Así lo ha dado a conocer hoy la consejera de Igualdad y portavoz regional, Blanca Fernández, resaltando que con éste “son ya 36 los recursos interpuestos por la administración autonómica contra estos trasvases que son exclusivamente para regadío”.
La consejera ha hecho énfasis en esta cuestión porque ha habido tres trasvases que se produjeron en el mes de noviembre de 2018 y en noviembre y diciembre del 2019 que señala que fueron única y exclusivamente para abastecimiento humano que no fueron recurridos porque afirma que Castilla-la Mancha es una tierra solidaria, justa y razonable y se entiende que es razonable que se derive agua cuando hace falta para beber.
Al respecto, Blanca Fernández ha añadido que el recurso está muy bien fundado porque “consideran que hubo poca transparencia en los datos que sirven de base a la toma de decisiones” para llevar a cabo esta derivación, en clara alusión a la propuesta de la Comisión Central de Explotación del Acueducto Tajo-Segura.

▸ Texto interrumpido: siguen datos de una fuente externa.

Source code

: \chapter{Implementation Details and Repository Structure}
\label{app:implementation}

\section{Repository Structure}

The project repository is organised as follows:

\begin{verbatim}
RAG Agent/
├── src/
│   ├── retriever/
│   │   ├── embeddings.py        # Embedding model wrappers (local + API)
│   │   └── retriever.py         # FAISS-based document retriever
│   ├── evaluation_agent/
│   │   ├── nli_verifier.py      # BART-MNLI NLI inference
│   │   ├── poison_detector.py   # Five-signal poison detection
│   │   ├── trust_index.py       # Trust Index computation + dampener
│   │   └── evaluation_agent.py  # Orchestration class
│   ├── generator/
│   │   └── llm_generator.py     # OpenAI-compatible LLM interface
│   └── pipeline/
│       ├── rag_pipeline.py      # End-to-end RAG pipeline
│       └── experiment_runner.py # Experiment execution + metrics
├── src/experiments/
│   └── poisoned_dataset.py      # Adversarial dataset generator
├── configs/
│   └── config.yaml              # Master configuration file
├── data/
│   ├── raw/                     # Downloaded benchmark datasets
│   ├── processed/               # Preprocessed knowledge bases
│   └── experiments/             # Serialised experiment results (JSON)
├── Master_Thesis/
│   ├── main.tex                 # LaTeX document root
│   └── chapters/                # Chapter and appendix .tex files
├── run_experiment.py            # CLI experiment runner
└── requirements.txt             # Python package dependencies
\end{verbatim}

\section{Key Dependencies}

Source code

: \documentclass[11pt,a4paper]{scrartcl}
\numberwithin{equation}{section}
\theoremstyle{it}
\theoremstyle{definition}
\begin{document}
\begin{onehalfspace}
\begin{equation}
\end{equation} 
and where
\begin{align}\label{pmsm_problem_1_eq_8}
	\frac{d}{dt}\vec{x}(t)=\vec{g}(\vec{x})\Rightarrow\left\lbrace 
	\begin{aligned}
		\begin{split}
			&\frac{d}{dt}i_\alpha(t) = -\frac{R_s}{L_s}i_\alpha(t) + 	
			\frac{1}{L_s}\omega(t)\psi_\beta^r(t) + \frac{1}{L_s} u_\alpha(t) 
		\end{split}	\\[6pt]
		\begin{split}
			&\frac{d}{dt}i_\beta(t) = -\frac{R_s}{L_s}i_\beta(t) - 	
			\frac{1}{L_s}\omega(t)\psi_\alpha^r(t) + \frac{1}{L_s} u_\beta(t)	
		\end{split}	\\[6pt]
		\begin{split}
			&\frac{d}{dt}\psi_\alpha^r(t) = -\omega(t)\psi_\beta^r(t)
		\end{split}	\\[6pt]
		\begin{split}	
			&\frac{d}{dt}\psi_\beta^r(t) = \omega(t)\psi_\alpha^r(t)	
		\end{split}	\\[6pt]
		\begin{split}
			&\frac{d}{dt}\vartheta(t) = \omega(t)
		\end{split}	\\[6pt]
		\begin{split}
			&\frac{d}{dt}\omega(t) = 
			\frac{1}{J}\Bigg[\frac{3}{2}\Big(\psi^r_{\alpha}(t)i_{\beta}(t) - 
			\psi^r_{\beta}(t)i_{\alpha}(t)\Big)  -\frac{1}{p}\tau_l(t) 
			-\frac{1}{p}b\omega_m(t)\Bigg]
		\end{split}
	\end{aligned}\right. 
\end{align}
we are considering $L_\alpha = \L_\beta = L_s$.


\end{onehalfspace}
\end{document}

De este modo, incide en que desde el Gobierno del presidente García-Page continúan firmes en la defensa de los intereses hídricos de Castilla-La Mancha.
La portavoz regional también ha calificado de “arbitraria” la decisión de este trasvase “por su imprecisión, ya que se afirma que la cuenca del Segura está en situación de prealerta por escasez coyuntural, cuando en realidad lo que ocurre es que está en clara situación de normalidad.
Blanca Fernández ha explicado que las necesidades de la cabecera del Tajo las cifra el Gobierno en 800 hectómetros cúbicos “para cubrir las necesidades y los usos de esta Cuenca al mismo tiempo que se podría mantener el caudal ecológico necesario para la salud del río Tajo y para su biodiversidad”.